Perimeter-based security strategies continue to become more obsolete as organizations adopt cloud technologies and SaaS applications like Zoom, Slack, Microsoft Teams and more in the workplace. As the security landscape evolves to be less binary, business’ understanding of security and risk must evolve, too.
In March 2020, we witnessed IT infrastructures disband entirely as a global pandemic pushed employees to work from home and organizations towards a digital transformation. This shift initially created gaps between IT and security maturity, with IT teams being asked to get tools in place for file sharing, video conferencing and remote collaboration without any security considerations. But as these technologies were implemented, it wasn’t long before we started seeing cracks in the foundation.

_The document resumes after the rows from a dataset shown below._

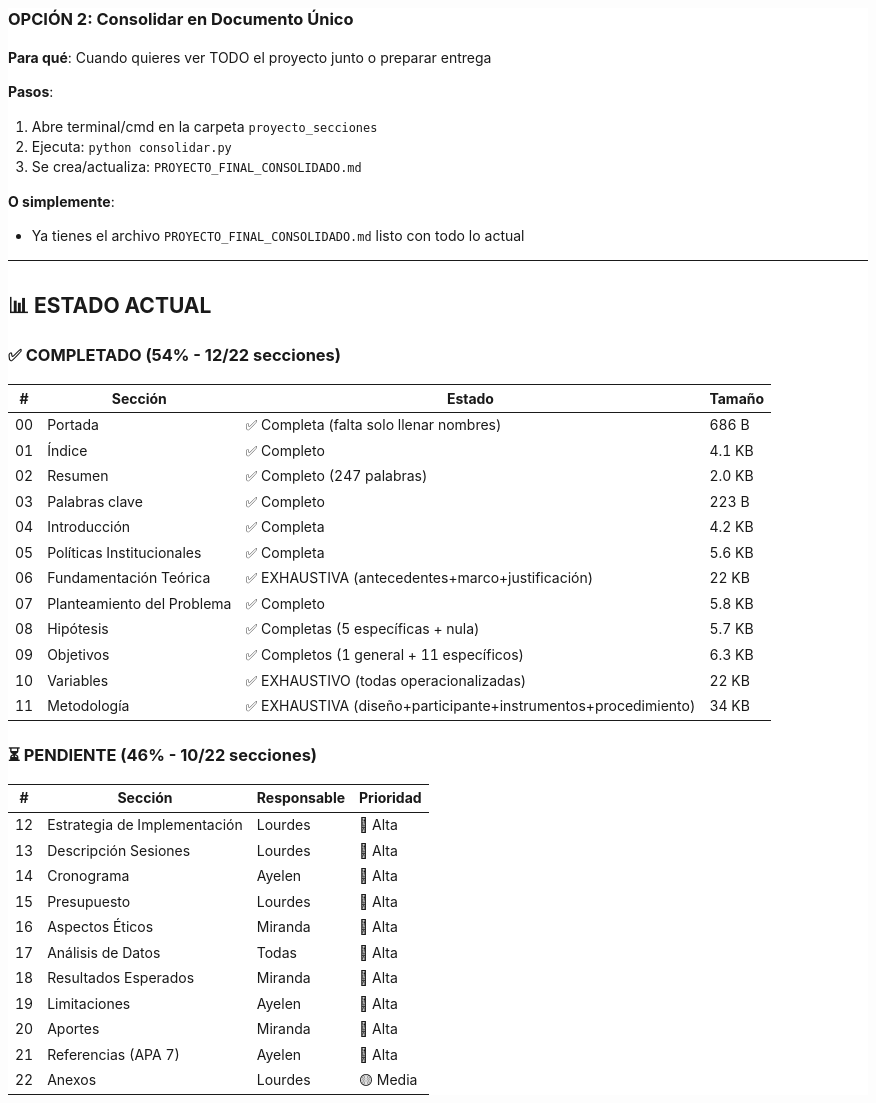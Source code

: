 ### OPCIÓN 2: Consolidar en Documento Único

**Para qué**: Cuando quieres ver TODO el proyecto junto o preparar entrega

**Pasos**:
1. Abre terminal/cmd en la carpeta `proyecto_secciones`
2. Ejecuta: `python consolidar.py`
3. Se crea/actualiza: `PROYECTO_FINAL_CONSOLIDADO.md`

**O simplemente**:
- Ya tienes el archivo `PROYECTO_FINAL_CONSOLIDADO.md` listo con todo lo actual

---

## 📊 ESTADO ACTUAL

### ✅ COMPLETADO (54% - 12/22 secciones)

| # | Sección | Estado | Tamaño |
|---|---------|--------|--------|
| 00 | Portada | ✅ Completa (falta solo llenar nombres) | 686 B |
| 01 | Índice | ✅ Completo | 4.1 KB |
| 02 | Resumen | ✅ Completo (247 palabras) | 2.0 KB |
| 03 | Palabras clave | ✅ Completo | 223 B |
| 04 | Introducción | ✅ Completa | 4.2 KB |
| 05 | Políticas Institucionales | ✅ Completa | 5.6 KB |
| 06 | Fundamentación Teórica | ✅ EXHAUSTIVA (antecedentes+marco+justificación) | 22 KB |
| 07 | Planteamiento del Problema | ✅ Completo | 5.8 KB |
| 08 | Hipótesis | ✅ Completas (5 específicas + nula) | 5.7 KB |
| 09 | Objetivos | ✅ Completos (1 general + 11 específicos) | 6.3 KB |
| 10 | Variables | ✅ EXHAUSTIVO (todas operacionalizadas) | 22 KB |
| 11 | Metodología | ✅ EXHAUSTIVA (diseño+participante+instrumentos+procedimiento) | 34 KB |

### ⏳ PENDIENTE (46% - 10/22 secciones)

| # | Sección | Responsable | Prioridad |
|---|---------|-------------|-----------|
| 12 | Estrategia de Implementación | Lourdes | 🔴 Alta |
| 13 | Descripción Sesiones | Lourdes | 🔴 Alta |
| 14 | Cronograma | Ayelen | 🔴 Alta |
| 15 | Presupuesto | Lourdes | 🔴 Alta |
| 16 | Aspectos Éticos | Miranda | 🔴 Alta |
| 17 | Análisis de Datos | Todas | 🔴 Alta |
| 18 | Resultados Esperados | Miranda | 🔴 Alta |
| 19 | Limitaciones | Ayelen | 🔴 Alta |
| 20 | Aportes | Miranda | 🔴 Alta |
| 21 | Referencias (APA 7) | Ayelen | 🔴 Alta |
| 22 | Anexos | Lourdes | 🟡 Media |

It became critical for organizations to enable employees with the technology required to be productive, efficient and connected. Strategic security leaders followed suit, enabling the business by ensuring the security and visibility of data that moved on and off the corporate network.
IT, step aside — HR owns the digital workplace now
Collaboration tools have changed the nature of how we work. Data is more portable than ever, and not everything can happen on the network.
While most companies have embraced collaboration tools and SaaS applications at some level, the use cases for these tools continue to evolve. As an example, if an organization originally implemented Zoom for HR interviews and sales calls, it may find that other departments operating in a fully remote or hybrid setting prefer — or even require — Zoom over traditional conference calls for internal team meetings. As we consider the shift to a virtual workforce, it should be HR in the driver’s seat, steering the strategy on what the optimal employee experience should look like. IT’s role isn’t to raise objections; it’s to support that strategy with the tools and training to empower employees and facilitate collaboration.
Furthermore, as companies move to the cloud, tools like DocuSign, JIRA or Zendesk help ensure business continuity, especially across global, remote or hybrid workforces. Security teams should understand that choosing not to embrace these tools paves the way for shadow IT. If authorized tools are too restrictive and slow or lack important features to accomplish regular tasks, they’ll find themselves playing a game of “whack a mole,” trying to stop employees from downloading the unsanctioned apps that they need to get their jobs done.